### TASK DETAILS
Pick out every line in the data below that holds "which".

### INPUT MATERIAL

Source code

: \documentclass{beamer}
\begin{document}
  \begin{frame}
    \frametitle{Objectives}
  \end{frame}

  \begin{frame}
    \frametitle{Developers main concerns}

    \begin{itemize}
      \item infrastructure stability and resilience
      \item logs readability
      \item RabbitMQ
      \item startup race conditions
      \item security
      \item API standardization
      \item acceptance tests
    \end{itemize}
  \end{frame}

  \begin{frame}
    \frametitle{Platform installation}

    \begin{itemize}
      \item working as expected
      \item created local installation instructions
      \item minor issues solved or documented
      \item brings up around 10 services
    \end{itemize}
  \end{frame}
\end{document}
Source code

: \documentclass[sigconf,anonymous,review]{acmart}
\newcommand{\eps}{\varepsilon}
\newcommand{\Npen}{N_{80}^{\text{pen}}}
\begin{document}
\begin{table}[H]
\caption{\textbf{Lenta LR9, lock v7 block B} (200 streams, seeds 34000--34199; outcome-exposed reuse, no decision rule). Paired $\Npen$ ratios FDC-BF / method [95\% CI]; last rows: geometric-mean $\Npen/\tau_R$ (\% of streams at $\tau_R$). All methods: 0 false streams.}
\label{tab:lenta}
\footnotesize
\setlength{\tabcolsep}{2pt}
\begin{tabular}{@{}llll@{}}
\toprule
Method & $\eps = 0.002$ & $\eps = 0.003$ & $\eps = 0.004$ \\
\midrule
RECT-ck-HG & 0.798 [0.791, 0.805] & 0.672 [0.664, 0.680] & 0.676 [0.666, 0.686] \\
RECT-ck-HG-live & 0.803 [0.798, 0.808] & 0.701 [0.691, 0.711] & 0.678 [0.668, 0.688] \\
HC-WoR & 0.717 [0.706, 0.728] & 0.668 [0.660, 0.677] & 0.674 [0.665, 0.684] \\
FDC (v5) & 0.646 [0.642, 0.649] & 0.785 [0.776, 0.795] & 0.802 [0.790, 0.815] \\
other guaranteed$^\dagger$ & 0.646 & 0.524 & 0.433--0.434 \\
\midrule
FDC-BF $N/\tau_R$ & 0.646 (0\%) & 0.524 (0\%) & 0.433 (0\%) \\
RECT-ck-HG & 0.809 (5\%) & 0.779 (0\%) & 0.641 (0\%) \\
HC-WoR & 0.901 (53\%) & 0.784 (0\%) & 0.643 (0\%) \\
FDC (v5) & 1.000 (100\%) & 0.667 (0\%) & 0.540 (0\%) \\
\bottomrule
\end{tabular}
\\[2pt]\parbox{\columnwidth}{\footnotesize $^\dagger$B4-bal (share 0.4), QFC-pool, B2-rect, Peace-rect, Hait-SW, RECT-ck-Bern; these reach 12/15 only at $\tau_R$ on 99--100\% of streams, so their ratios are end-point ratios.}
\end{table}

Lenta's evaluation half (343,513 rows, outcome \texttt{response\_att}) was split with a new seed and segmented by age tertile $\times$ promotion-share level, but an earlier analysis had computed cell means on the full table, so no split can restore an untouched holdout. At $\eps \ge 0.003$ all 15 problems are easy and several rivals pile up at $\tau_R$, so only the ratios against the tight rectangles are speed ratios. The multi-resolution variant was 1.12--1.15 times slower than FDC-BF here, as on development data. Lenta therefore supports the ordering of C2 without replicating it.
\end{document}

...

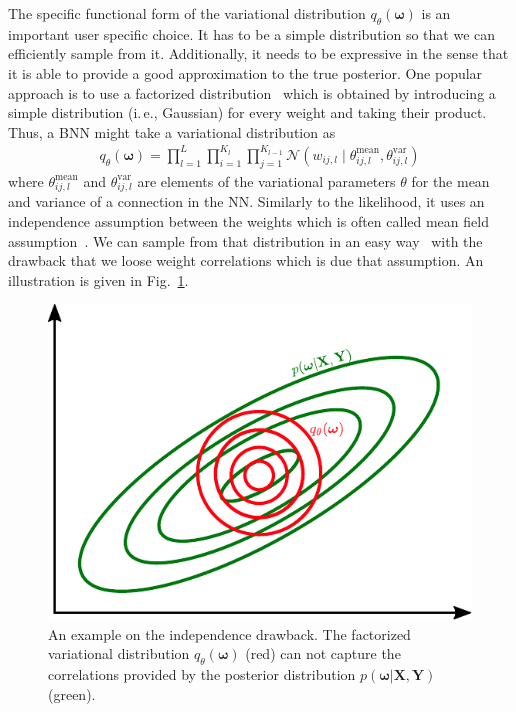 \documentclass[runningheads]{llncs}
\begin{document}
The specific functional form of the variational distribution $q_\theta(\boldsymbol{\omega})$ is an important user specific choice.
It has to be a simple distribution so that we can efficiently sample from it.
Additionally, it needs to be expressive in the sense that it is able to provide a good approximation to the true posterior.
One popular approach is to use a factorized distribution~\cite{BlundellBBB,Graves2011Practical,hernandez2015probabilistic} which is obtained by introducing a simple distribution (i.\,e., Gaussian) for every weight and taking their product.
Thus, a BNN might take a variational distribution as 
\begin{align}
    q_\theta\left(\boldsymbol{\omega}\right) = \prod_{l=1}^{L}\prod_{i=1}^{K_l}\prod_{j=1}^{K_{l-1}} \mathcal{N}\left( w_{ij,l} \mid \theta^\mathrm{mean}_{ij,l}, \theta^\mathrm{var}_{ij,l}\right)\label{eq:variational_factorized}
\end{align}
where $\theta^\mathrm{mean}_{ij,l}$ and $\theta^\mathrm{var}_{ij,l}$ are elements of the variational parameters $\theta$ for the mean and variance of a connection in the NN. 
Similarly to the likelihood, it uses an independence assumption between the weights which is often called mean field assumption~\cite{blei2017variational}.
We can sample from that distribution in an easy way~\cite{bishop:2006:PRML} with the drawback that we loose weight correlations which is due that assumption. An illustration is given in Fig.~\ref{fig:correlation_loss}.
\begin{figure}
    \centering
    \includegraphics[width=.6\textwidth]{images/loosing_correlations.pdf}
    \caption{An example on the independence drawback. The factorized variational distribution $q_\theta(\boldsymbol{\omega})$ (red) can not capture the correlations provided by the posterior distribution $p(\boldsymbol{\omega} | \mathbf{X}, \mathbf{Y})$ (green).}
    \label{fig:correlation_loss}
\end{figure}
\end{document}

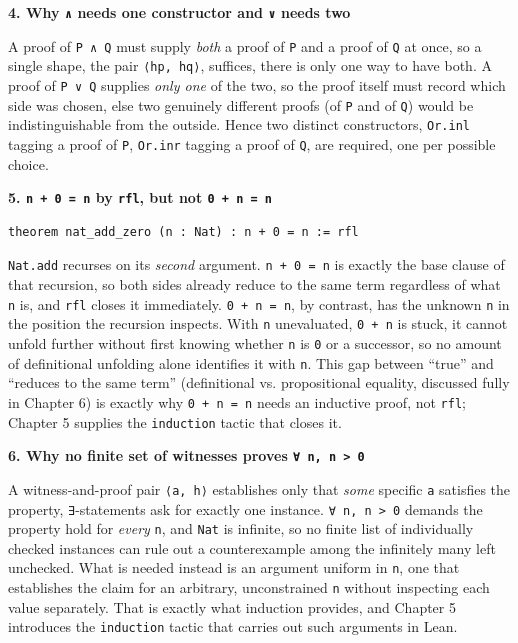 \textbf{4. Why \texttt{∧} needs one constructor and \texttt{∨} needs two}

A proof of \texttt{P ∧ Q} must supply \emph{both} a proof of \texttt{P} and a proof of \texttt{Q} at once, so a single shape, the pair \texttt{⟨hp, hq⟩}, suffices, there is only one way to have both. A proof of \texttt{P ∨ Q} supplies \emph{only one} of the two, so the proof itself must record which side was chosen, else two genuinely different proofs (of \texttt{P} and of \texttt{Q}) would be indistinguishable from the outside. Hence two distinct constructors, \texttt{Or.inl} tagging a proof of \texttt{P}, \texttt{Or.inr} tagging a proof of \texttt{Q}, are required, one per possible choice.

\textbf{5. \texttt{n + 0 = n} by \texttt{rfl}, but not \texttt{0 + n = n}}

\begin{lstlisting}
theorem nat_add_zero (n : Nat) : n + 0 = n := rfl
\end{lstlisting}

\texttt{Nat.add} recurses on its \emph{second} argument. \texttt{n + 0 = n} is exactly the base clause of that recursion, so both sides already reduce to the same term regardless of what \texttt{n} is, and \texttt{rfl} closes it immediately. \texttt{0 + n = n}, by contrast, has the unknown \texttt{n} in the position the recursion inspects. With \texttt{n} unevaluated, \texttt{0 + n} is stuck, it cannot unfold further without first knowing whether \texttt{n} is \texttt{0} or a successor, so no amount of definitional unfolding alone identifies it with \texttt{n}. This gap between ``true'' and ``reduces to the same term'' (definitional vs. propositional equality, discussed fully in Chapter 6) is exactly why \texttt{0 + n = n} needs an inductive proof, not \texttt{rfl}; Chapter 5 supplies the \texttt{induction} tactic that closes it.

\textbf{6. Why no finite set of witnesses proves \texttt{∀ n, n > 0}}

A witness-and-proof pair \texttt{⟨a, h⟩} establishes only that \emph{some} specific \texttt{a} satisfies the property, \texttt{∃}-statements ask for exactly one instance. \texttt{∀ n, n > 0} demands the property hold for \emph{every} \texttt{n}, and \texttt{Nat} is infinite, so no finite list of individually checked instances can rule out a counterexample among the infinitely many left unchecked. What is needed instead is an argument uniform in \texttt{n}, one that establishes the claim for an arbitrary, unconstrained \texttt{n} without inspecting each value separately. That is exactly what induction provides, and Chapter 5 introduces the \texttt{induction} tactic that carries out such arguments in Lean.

==

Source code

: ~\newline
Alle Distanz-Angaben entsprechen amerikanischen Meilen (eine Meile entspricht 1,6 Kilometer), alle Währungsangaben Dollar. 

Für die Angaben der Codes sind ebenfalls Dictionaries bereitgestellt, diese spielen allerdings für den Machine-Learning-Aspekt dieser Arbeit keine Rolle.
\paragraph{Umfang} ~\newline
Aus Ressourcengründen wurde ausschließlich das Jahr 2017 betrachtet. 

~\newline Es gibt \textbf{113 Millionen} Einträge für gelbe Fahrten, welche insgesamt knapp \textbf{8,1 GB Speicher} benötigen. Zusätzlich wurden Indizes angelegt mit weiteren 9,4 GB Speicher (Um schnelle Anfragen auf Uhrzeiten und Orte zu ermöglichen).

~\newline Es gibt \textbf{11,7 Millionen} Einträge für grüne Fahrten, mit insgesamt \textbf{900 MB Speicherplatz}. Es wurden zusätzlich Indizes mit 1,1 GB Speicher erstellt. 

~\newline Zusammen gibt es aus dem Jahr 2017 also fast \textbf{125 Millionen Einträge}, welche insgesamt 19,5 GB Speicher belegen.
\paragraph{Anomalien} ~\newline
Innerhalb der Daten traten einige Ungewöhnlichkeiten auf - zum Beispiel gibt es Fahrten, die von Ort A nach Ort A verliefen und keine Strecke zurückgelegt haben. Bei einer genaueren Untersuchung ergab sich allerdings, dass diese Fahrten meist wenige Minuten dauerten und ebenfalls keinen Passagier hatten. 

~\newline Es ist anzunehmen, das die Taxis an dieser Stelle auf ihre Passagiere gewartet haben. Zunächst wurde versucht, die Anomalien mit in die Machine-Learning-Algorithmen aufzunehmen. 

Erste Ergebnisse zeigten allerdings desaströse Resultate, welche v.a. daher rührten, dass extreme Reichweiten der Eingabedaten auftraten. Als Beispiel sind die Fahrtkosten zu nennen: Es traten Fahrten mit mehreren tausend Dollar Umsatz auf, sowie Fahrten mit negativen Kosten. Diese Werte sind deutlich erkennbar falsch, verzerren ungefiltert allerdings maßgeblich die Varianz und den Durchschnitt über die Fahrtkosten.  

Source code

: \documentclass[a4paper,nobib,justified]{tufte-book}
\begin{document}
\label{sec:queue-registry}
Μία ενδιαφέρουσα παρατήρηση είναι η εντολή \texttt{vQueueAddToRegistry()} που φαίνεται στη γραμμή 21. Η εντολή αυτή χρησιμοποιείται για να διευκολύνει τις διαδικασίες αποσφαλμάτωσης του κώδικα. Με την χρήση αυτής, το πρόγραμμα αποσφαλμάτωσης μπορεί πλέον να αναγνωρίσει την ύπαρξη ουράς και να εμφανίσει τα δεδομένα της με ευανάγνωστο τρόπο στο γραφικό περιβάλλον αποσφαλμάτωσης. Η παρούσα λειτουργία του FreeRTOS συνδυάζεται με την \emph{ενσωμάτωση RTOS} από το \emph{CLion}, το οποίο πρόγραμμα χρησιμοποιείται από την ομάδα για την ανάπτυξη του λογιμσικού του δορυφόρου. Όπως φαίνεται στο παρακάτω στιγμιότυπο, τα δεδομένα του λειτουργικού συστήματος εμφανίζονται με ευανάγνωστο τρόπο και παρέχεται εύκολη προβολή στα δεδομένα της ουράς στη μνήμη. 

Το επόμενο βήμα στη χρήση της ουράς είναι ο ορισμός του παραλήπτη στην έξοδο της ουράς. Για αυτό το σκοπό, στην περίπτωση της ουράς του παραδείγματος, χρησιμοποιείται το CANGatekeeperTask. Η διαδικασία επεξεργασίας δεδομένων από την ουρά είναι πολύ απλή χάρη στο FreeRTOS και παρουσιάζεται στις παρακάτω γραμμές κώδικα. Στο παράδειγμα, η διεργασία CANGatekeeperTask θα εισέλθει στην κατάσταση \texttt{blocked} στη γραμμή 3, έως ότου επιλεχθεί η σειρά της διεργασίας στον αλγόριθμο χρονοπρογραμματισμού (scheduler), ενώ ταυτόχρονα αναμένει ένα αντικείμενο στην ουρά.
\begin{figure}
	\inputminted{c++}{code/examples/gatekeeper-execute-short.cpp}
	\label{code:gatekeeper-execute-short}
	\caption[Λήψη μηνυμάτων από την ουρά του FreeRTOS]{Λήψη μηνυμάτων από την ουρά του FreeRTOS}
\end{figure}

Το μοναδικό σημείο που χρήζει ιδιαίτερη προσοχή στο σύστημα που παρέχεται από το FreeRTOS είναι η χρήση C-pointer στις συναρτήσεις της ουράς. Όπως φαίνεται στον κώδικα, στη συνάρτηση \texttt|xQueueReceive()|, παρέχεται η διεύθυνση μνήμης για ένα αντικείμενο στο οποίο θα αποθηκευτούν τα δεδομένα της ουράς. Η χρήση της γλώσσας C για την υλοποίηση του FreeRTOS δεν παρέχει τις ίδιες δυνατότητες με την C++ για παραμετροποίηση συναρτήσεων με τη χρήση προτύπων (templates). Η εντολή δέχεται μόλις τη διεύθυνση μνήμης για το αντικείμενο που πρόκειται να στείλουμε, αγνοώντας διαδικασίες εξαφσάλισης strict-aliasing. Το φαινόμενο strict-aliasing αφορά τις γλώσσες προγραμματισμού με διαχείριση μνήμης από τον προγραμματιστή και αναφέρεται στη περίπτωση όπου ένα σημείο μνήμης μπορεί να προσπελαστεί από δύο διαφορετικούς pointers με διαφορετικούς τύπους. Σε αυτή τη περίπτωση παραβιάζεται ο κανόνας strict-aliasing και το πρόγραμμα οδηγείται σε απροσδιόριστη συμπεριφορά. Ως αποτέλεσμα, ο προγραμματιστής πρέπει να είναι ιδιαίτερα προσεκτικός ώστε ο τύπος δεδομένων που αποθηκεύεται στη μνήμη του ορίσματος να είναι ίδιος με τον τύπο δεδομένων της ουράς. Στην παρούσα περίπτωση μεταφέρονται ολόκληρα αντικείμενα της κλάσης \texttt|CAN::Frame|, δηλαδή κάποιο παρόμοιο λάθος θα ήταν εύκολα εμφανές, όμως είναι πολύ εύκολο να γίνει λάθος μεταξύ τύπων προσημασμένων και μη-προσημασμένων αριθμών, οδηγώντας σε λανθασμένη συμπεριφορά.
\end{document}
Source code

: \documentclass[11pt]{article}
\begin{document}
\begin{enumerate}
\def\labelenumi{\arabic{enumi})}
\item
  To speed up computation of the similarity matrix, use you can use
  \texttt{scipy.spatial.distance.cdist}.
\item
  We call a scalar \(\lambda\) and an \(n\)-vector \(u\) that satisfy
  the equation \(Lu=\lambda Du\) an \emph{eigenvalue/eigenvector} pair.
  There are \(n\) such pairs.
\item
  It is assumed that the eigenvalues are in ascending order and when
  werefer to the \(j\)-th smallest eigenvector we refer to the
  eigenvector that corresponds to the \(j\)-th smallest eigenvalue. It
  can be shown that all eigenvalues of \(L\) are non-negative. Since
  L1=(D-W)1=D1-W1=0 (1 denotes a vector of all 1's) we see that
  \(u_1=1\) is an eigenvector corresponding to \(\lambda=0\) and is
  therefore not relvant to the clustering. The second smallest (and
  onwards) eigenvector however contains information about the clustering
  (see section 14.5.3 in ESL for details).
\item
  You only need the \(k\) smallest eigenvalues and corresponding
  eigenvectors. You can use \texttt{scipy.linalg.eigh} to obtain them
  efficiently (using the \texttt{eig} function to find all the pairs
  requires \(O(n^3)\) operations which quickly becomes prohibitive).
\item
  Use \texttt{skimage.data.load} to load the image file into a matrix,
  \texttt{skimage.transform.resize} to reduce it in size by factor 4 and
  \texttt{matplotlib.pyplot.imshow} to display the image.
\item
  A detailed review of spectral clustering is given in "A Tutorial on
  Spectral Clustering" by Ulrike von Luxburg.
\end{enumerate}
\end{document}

### ANSWER TO THIS TASK
One popular approach is to use a factorized distribution~\cite{BlundellBBB,Graves2011Practical,hernandez2015probabilistic} which is obtained by introducing a simple distribution (i.\,e., Gaussian) for every weight and taking their product.
Similarly to the likelihood, it uses an independence assumption between the weights which is often called mean field assumption~\cite{blei2017variational}.
We can sample from that distribution in an easy way~\cite{bishop:2006:PRML} with the drawback that we loose weight correlations which is due that assumption. An illustration is given in Fig.~\ref{fig:correlation_loss}.
A proof of \texttt{P ∧ Q} must supply \emph{both} a proof of \texttt{P} and a proof of \texttt{Q} at once, so a single shape, the pair \texttt{⟨hp, hq⟩}, suffices, there is only one way to have both. A proof of \texttt{P ∨ Q} supplies \emph{only one} of the two, so the proof itself must record which side was chosen, else two genuinely different proofs (of \texttt{P} and of \texttt{Q}) would be indistinguishable from the outside. Hence two distinct constructors, \texttt{Or.inl} tagging a proof of \texttt{P}, \texttt{Or.inr} tagging a proof of \texttt{Q}, are required, one per possible choice.
  requires \(O(n^3)\) operations which quickly becomes prohibitive).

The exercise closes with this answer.